§ Exercise details:
Set down the entries below exactly, leaving out all images.

------------------------------------------------------------

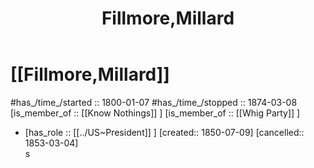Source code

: ﻿---
aliases:
- "Millard Fillmore"
- Fillmore,Millard
- 
confidential: private
cssclasses: "private note"
draft: true
expiryDate: 
has_id_wikidata: Q12306
has_Template: '[[Extract~Note~Template]]'
isDeleted: false
isReadOnly: false
keywords: Fillmore,Millard
lang: en
layout: 
license: (c)copyrighted
linkTitle: Fillmore,Millard
publish: false
publishDate: 
tags:
- Fillmore,Millard
- 
title: Fillmore,Millard
type: private_note
---

# [[Fillmore,Millard]] 

#has_/time_/started :: 1800-01-07 
#has_/time_/stopped  :: 1874-03-08 
[is_member_of :: [[Know Nothings]] ] 
[is_member_of :: [[Whig Party]] ] 

-   [has_role :: [[../US~President]] ] [created:: 1850-07-09]  [cancelled:: 1853-03-04]  
s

------------------------------------------------------------

§ Answer space:
Source code

: ﻿---
aliases:
- "Millard Fillmore"
- Fillmore,Millard
- 
confidential: private
cssclasses: "private note"
draft: true
expiryDate: 
has_id_wikidata: Q12306
has_Template: '[[Extract~Note~Template]]'
isDeleted: false
isReadOnly: false
keywords: Fillmore,Millard
lang: en
layout: 
license: (c)copyrighted
linkTitle: Fillmore,Millard
publish: false
publishDate: 
tags:
- Fillmore,Millard
- 
title: Fillmore,Millard
type: private_note
---

# [[Fillmore,Millard]] 

#has_/time_/started :: 1800-01-07 
#has_/time_/stopped  :: 1874-03-08 
[is_member_of :: [[Know Nothings]] ] 
[is_member_of :: [[Whig Party]] ] 

-   [has_role :: [[../US~President]] ] [created:: 1850-07-09]  [cancelled:: 1853-03-04]  
s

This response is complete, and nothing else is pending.